▶ PROBLEM TO WORK ON
Filter the listing below for "this" and report every line that has it.
+++ SOURCE MATERIAL
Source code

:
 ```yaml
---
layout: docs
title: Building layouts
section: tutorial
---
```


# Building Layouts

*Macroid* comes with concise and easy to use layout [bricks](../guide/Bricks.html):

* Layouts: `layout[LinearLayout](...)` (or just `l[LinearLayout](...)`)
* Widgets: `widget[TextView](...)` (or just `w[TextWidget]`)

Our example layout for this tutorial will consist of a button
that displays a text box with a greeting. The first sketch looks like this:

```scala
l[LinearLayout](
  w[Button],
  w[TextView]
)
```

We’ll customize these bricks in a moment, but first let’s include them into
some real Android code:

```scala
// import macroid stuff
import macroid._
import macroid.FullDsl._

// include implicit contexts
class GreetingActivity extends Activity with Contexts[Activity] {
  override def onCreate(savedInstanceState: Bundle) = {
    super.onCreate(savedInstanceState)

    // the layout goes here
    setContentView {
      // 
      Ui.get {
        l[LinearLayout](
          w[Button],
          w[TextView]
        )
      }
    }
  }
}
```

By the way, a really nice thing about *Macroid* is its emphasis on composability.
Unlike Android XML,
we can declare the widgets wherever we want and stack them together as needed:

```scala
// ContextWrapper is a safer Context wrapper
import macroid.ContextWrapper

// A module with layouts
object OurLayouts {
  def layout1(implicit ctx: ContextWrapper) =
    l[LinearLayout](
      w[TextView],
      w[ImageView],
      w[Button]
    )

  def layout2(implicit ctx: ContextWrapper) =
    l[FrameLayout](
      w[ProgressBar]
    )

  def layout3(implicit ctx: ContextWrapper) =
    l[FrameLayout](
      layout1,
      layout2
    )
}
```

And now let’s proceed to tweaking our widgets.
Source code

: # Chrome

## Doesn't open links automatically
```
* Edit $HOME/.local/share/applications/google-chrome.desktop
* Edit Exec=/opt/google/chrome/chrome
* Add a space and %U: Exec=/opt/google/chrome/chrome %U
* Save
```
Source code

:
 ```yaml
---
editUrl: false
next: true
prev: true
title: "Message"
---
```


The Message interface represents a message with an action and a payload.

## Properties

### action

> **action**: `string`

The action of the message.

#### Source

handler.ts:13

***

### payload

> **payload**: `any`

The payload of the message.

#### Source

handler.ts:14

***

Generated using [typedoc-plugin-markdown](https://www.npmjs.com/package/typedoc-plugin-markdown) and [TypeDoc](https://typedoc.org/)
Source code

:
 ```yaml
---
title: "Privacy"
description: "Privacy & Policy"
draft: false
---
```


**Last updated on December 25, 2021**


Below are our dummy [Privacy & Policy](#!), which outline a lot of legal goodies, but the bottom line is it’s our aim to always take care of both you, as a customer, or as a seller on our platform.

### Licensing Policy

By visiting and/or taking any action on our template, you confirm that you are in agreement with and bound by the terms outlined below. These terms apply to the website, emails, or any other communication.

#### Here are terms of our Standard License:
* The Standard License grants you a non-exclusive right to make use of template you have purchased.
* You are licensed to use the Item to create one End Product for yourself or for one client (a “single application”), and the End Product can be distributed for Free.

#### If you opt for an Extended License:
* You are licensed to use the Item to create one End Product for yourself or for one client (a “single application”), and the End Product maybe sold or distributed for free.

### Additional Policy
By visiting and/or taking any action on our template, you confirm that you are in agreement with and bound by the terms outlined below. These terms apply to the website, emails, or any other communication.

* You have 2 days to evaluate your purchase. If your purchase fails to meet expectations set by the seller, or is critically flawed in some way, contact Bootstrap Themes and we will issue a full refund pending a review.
++++++
▶ RESPONSE BOX
Our example layout for this tutorial will consist of a button
that displays a text box with a greeting. The first sketch looks like this:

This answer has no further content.